冷戦的しくみは人々の考えを建前ことばに満ちるように仕向ける一種の(権力系による)いじわるだ。
ヒトはいつでも保守点検を怠ることはできない。生活持続のためだ。
ヒトはいつでも革新的な変化対応を工夫することを、嫌でも求められてしまう。忙しくなるので、普段、ちょっとばかり考えの外にしておこうとしているだけだ。生活条件は変化してやまないのだから。(単に日用品の経年劣化を考えるだけでもそうじゃないか)
ところが冷戦方式によるマスメディア利用の宣伝は、どちらかを取れというニュアンスをじんわり浸透させる方で働きがちだ。
否、そんなことだれもが承知しているさ、それを建前で骨の髄までしみ込ませているのはある種の優等生たちだけだよ。
たぶん、そういった当たり前の反応はありうる。でも、だ。
趨勢として、その冷戦方式の思考・ことばをあふれさせて、そちらに建前では態度を鮮明にと働き掛けられ続ければ、中には勘違いした狂信的なだれかたちも含めて、左中右がそれぞれ選択肢であるかのような、建前上の振舞いについ、うっかり誘われていた・・なんていう、冗談ともとれないようなことがまったく起こらないですむ、とかの話の方がうそっぽくなりそうに思える。
ヒトの個々に保守点検脳・能が働き、革新発想を持続させる活発さも醸成される。それらが個々の中で、あるいは人付き合いの相互性の中で、調整を得て、より個々にとって相応しい判断を呼び覚ます。
どこかのパーティに属すべし。なんでそれくらいできないの?それこそ民主主義だよ。
というような内容の新書もその昔、読めた気がするけれど、実は・・問題あり、だったんだよ。そうかなりの老人になって思える今日この頃。
地に足をつけてことばを持ち出せる諸氏に右・中・左の表看板を認めることができても、どの諸氏もそれは(国民国家の構成員諸氏に目配りの利くとかのニュアンスから)しっかりされている、と察する。
ただきれいごと風にまとめない方がよいという判断からもう少し。
正義の味方風に付き合い方を変化させれば必ず情報は入ってこなくなる。
"ワル"たちは、善人になろうとはしないままに、だけど、不良らしく、ヒトの弱さに通じて、同情心を失うことはない。だから、観察眼の一定の鋭さを発揮して、貴重な情報発信源になってくれたりがありうる。その際、仲間関係の度合を測る。大抵は同罪になるような共犯関係事件に誘っている。そうでなくても時に頼りになる関係でも、信頼は少しだけくらいなら保てる。そうやって話の伝達関係が成り立つ。
そういう昔はありえた。
今はどうか知らない。
ただし、正義っぽくふるまうことを選んだ中央の政治家諸氏においては、その制約を少しは頭に置いた方が参考になる。

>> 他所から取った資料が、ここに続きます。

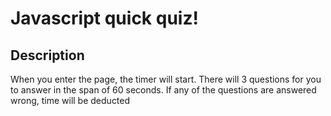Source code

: # Javascript quick quiz!

## Description 
When you enter the page, the timer will start.
There will 3 questions for you to answer in the span of 60 seconds. If any of the questions are answered wrong, time will be deducted 

##
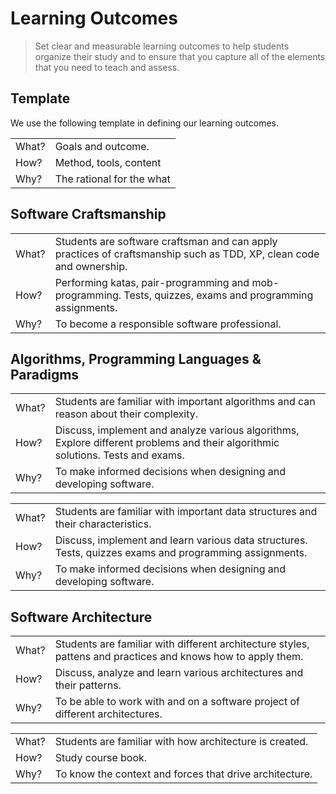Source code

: # Learning Outcomes
> Set clear and measurable learning outcomes to help students organize their study and to ensure that you capture all of the elements that you need to teach and assess.

## Template
We use the following template in defining our learning outcomes.

|       |                           |
|-------|---------------------------|
| What? | Goals and outcome.        |
| How?  | Method, tools, content    |
| Why?  | The rational for the what |

## Software Craftsmanship
|       |                           |
|-------|---------------------------|
| What? | Students are software craftsman and can apply practices of craftsmanship such as TDD, XP, clean code and ownership.      |
| How?  | Performing katas, pair-programming and mob-programming. Tests, quizzes, exams and programming assignments.     |
| Why?  | To become a responsible software professional.  |

## Algorithms, Programming Languages & Paradigms
|       |                           |
|-------|---------------------------|
| What? | Students are familiar with important algorithms and can reason about their complexity. |
| How?  | Discuss, implement and analyze various algorithms, Explore different problems and their algorithmic solutions. Tests and exams. |
| Why?  | To make informed decisions when designing and developing software. |

|       |                           |
|-------|---------------------------|
| What? | Students are familiar with important data structures and their characteristics. |
| How?  | Discuss, implement and learn various data structures. Tests, quizzes exams and programming assignments. |
| Why?  | To make informed decisions when designing and developing software. |

## Software Architecture
|       |                           |
|-------|---------------------------|
| What? | Students are familiar with different architecture styles, pattens and practices and knows how to apply them.       |
| How?  | Discuss, analyze and learn various architectures and their patterns.    |
| Why?  | To be able to work with and on a software project of different architectures. |

|       |                           |
|-------|---------------------------|
| What? | Students are familiar with how architecture is created.        |
| How?  | Study course book.   |
| Why?  | To know the context and forces that drive architecture. |



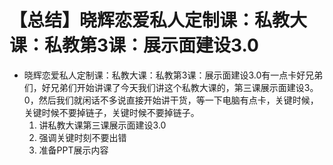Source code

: # 【总结】晓辉恋爱私人定制课：私教大课：私教第3课：展示面建设3.0

-   晓辉恋爱私人定制课：私教大课：私教第3课：展示面建设3.0有一点卡好兄弟们，好兄弟们开始讲课了今天我们讲这个私教大课的，第三课展示面建设3。0，然后我们就闲话不多说直接开始讲干货，等一下电脑有点卡，关键时候，关键时候不要掉链子，关键时候不要掉链子。
    1.  讲私教大课第三课展示面建设3.0
    2.  强调关键时刻不要出错
    3.  准备PPT展示内容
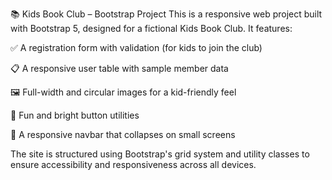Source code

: 📚 Kids Book Club – Bootstrap Project
This is a responsive web project built with Bootstrap 5, designed for a fictional Kids Book Club. It features:

✅ A registration form with validation (for kids to join the club)

📋 A responsive user table with sample member data

🖼️ Full-width and circular images for a kid-friendly feel

🎨 Fun and bright button utilities

📱 A responsive navbar that collapses on small screens

The site is structured using Bootstrap's grid system and utility classes to ensure accessibility and responsiveness across all devices.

それに、外交的な駆け引きでは、色々なニュアンスでことばを用いられる自由度が物をいうことがありそうだ。
そこをワルっぽくふるまってことば運用上の制約をあらかじめ拡張できることに成功していれば、駆け引きことばに、それなりの芸で応じることを可能にするけれど、正義ぶってしまうと、正論以外を持ち出すことを困難にする。そこらは、ごく最近の首相や外相らの発信のちょっと線の細井ことば使用に、素人なりに反応したくさせた。
政治家の振舞い方は工夫次第だと想像する老人だったりもする。